I went to swap out a glow plug relay today. Disconnected the batt negative cables first and then went to wrench off the nut holding the hot wire side off the glow plug relay. Surprised me when I contacted the engine block with the wrench and got sparks. Took me a minute or so to realize that somehow the hot wire on the glow plug relay was still being fed by my camper's battery. That's in spite of the fact that everything in the cab was dead.
I don't know how it was wired because the dealer wired the camper hook-up for me. The hook-up feeds the camper's battery and keeps it charged when I'm driving, but however the dealer hooked it up also keeps that glow plug relay hot. Once I disconnected the camper battery all went OK with the repair.

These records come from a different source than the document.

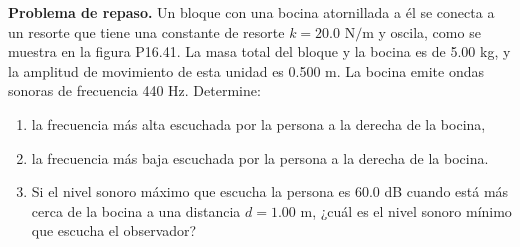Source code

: \item \textbf{Problema de repaso.}
Un bloque con una bocina atornillada a él se conecta a un resorte que tiene una constante de resorte $k = 20.0\text{ N/m}$ y oscila, como se muestra en la figura P16.41. La masa total del bloque y la bocina es de 5.00 kg, y la amplitud de movimiento de esta unidad es 0.500 m. La bocina emite ondas sonoras de frecuencia 440 Hz. Determine:
\begin{enumerate}
    \item la frecuencia más alta escuchada por la persona a la derecha de la bocina,
    \item la frecuencia más baja escuchada por la persona a la derecha de la bocina.
    \item Si el nivel sonoro máximo que escucha la persona es 60.0 dB cuando está más cerca de la bocina a una distancia $d = 1.00\text{ m}$, ¿cuál es el nivel sonoro mínimo que escucha el observador?
\end{enumerate}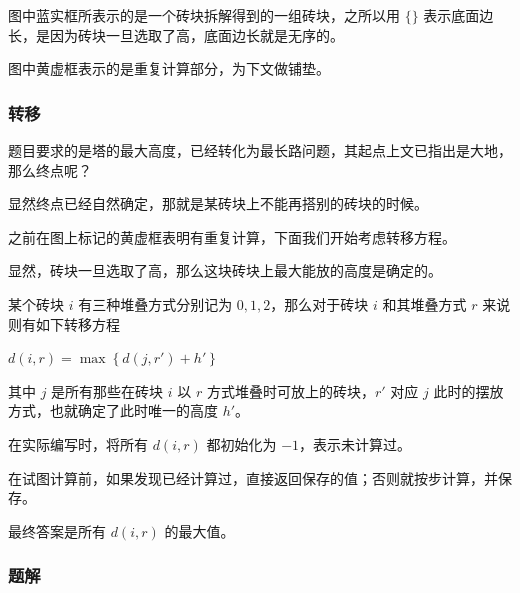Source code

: 图中蓝实框所表示的是一个砖块拆解得到的一组砖块，之所以用 $\{\}$ 表示底面边长，是因为砖块一旦选取了高，底面边长就是无序的。

图中黄虚框表示的是重复计算部分，为下文做铺垫。

\subsubsection{转移}

题目要求的是塔的最大高度，已经转化为最长路问题，其起点上文已指出是大地，那么终点呢？

显然终点已经自然确定，那就是某砖块上不能再搭别的砖块的时候。

之前在图上标记的黄虚框表明有重复计算，下面我们开始考虑转移方程。

显然，砖块一旦选取了高，那么这块砖块上最大能放的高度是确定的。

某个砖块 $i$ 有三种堆叠方式分别记为 $0, 1, 2$，那么对于砖块 $i$ 和其堆叠方式 $r$ 来说则有如下转移方程

$d(i, r) = \max\left\{d(j, r') + h'\right\}$

其中 $j$ 是所有那些在砖块 $i$ 以 $r$ 方式堆叠时可放上的砖块，$r'$ 对应 $j$ 此时的摆放方式，也就确定了此时唯一的高度 $h'$。

在实际编写时，将所有 $d(i, r)$ 都初始化为 $-1$，表示未计算过。

在试图计算前，如果发现已经计算过，直接返回保存的值；否则就按步计算，并保存。

最终答案是所有 $d(i, r)$ 的最大值。

\subsubsection{题解}

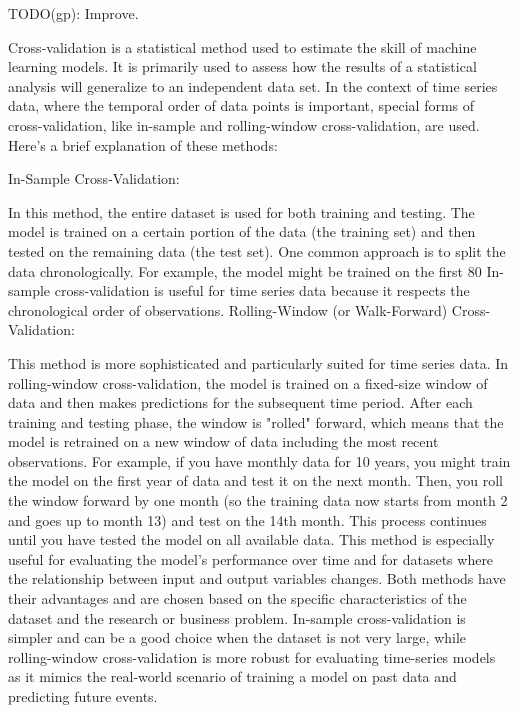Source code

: \documentclass[11pt, reqno]{amsart}
\theoremstyle{definition}
\theoremstyle{remark}
\begin{document}
TODO(gp): Improve.

Cross-validation is a statistical method used to estimate the skill of machine
learning models. It is primarily used to assess how the results of a
statistical analysis will generalize to an independent data set. In the context
of time series data, where the temporal order of data points is important,
special forms of cross-validation, like in-sample and rolling-window
cross-validation, are used. Here's a brief explanation of these methods:

In-Sample Cross-Validation:

In this method, the entire dataset is used for both training and testing. The
model is trained on a certain portion of the data (the training set) and then
tested on the remaining data (the test set). One common approach is to split
the data chronologically. For example, the model might be trained on the first
80%
In-sample cross-validation is useful for time series data because it respects
the chronological order of observations. Rolling-Window (or Walk-Forward)
Cross-Validation:

This method is more sophisticated and particularly suited for time series data.
In rolling-window cross-validation, the model is trained on a fixed-size window
of data and then makes predictions for the subsequent time period.
After each training and testing phase, the window is "rolled" forward, which
means that the model is retrained on a new window of data including the most
recent observations.
For example, if you have monthly data for 10 years, you might train the model
on the first year of data and test it on the next month. Then, you roll the
window forward by one month (so the training data now starts from month 2 and
goes up to month 13) and test on the 14th month. This process continues until
you have tested the model on all available data.
This method is especially useful for evaluating the model's performance over
time and for datasets where the relationship between input and output variables
changes.
Both methods have their advantages and are chosen based on the specific
characteristics of the dataset and the research or business problem. In-sample
cross-validation is simpler and can be a good choice when the dataset is not
very large, while rolling-window cross-validation is more robust for evaluating
time-series models as it mimics the real-world scenario of training a model on
past data and predicting future events.
\end{document}
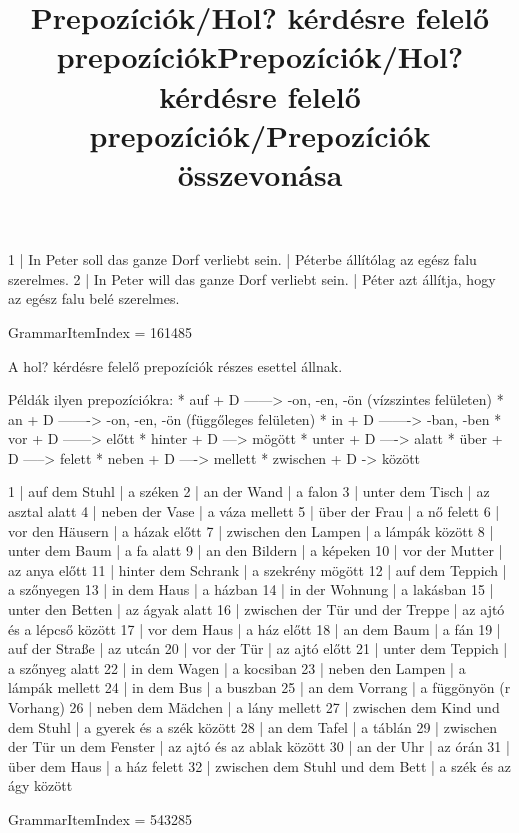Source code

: \begin{exmp}
1 | In Peter soll das ganze Dorf verliebt sein. | Péterbe állítólag az egész falu szerelmes.
2 | In Peter will das ganze Dorf verliebt sein. | Péter azt állítja, hogy az egész falu belé szerelmes.
\end{exmp}

\title{Prepozíciók/Hol? kérdésre felelő prepozíciók}

GrammarItemIndex = 161485

\begin{desc}
A hol? kérdésre felelő prepozíciók részes esettel állnak.

Példák ilyen prepozíciókra:
* auf + D ------> -on, -en, -ön (vízszintes felületen)
* an + D -------> -on, -en, -ön (függőleges felületen)
* in + D -------> -ban, -ben
* vor + D ------> előtt
* hinter + D ---> mögött
* unter + D ----> alatt
* über + D -----> felett
* neben + D ----> mellett
* zwischen + D -> között
\end{desc}

\begin{exmp}
1 | auf dem Stuhl | a széken
2 | an der Wand | a falon
3 | unter dem Tisch | az asztal alatt
4 | neben der Vase | a váza mellett
5 | über der Frau | a nő felett
6 | vor den Häusern | a házak előtt
7 | zwischen den Lampen | a lámpák között
8 | unter dem Baum | a fa alatt
9 | an den Bildern | a képeken
10 | vor der Mutter | az anya előtt
11 | hinter dem Schrank | a szekrény mögött
12 | auf dem Teppich | a szőnyegen
13 | in dem Haus | a házban
14 | in der Wohnung | a lakásban
15 | unter den Betten | az ágyak alatt
16 | zwischen der Tür und der Treppe | az ajtó és a lépcső között
17 | vor dem Haus | a ház előtt
18 | an dem Baum | a fán
19 | auf der Straße | az utcán
20 | vor der Tür | az ajtó előtt
21 | unter dem Teppich | a szőnyeg alatt
22 | in dem Wagen | a kocsiban
23 | neben den Lampen | a lámpák mellett
24 | in dem Bus | a buszban
25 | an dem Vorrang | a függönyön (r Vorhang)
26 | neben dem Mädchen | a lány mellett
27 | zwischen dem Kind und dem Stuhl | a gyerek és a szék között
28 | an dem Tafel | a táblán
29 | zwischen der Tür un dem Fenster | az ajtó és az ablak között
30 | an der Uhr | az órán
31 | über dem Haus | a ház felett
32 | zwischen dem Stuhl und dem Bett | a szék és az ágy között
\end{exmp}

\title{Prepozíciók/Hol? kérdésre felelő prepozíciók/Prepozíciók összevonása}

GrammarItemIndex = 543285

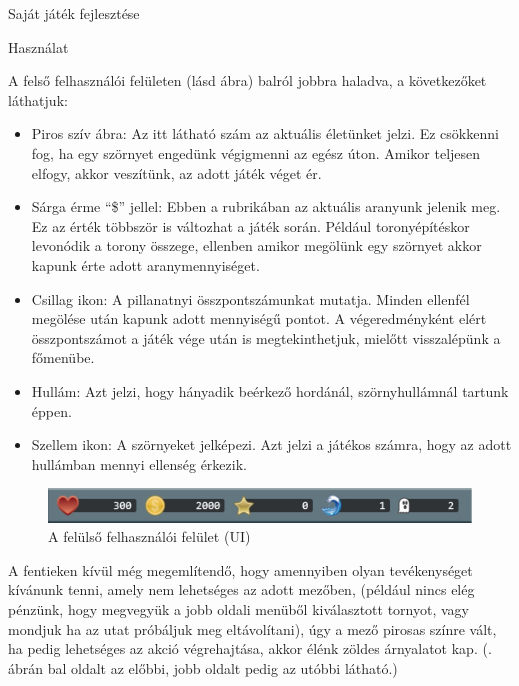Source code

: \begin{MyChapter}{Saját játék fejlesztése}
\begin{MySection}{Használat}
	
		A felső felhasználói felületen (lásd  ábra) balról jobbra haladva, a következőket láthatjuk:
		
		\begin{itemize}
			\item Piros szív ábra: Az itt látható szám az aktuális életünket jelzi. Ez csökkenni fog, ha egy szörnyet engedünk végigmenni az egész úton. Amikor teljesen elfogy, akkor veszítünk, az adott játék véget ér.
			
			\item Sárga érme ``\$'' jellel: Ebben a rubrikában az aktuális aranyunk jelenik meg. Ez az érték többször is változhat a játék során. Például toronyépítéskor levonódik a torony összege, ellenben amikor megölünk egy szörnyet akkor kapunk érte adott aranymennyiséget.
			
			\item Csillag ikon: A pillanatnyi összpontszámunkat mutatja. Minden ellenfél megölése után kapunk adott mennyiségű pontot. A végeredményként elért összpontszámot a játék vége után is megtekinthetjuk, mielőtt visszalépünk a főmenübe.
			
			\item Hullám: Azt jelzi, hogy hányadik beérkező hordánál, szörnyhullámnál tartunk éppen.
			
			\item Szellem ikon: A szörnyeket jelképezi. Azt jelzi a játékos számra, hogy az adott hullámban mennyi ellenség érkezik.
		\end{itemize}
	
		\begin{figure}[H]
			\centering
			\includegraphics[scale=0.575]{kepek/jatekHasznalat/felso_ui}
			\caption{A felülső felhasználói felület (UI) }
			\label{fig:jatekHasznalat:felso_ui}
		\end{figure}
	
		A fentieken kívül még megemlítendő, hogy amennyiben olyan tevékenységet kívánunk tenni, amely nem lehetséges az adott mezőben, (például nincs elég pénzünk, hogy megvegyük a jobb oldali menüből kiválasztott tornyot, vagy mondjuk ha az utat próbáljuk meg eltávolítani), úgy a mező pirosas színre vált, ha pedig lehetséges az akció végrehajtása, akkor élénk zöldes árnyalatot kap. (. ábrán bal oldalt az előbbi, jobb oldalt pedig az utóbbi látható.)
		

\end{MySection}
\end{MyChapter}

Black 95 6.5TD, 929 block, 173k miles, 65k on IP, 48k miles on self-rebuilt engine done in '09, 6 L&S Full-torque inserts in outer main crank holes, Clearwater heads, Fluidamper, rebuilt NV4500, 3" downpipe, 4" exhaust, no cat, dual T-stats, 9 blade fan, spin-on 180 degree clutch, Heath hi-flow water pump and turbomaster, PMD relocated, OPS relay mod, Heath PROM upgrade, and Kennedy headlight harness upgrade soon. Now use semi-syn Lucas 2-cycle oil every fill-up which greatly reduces the frequency of DTC 35-36 codes the PCM/ECM throws.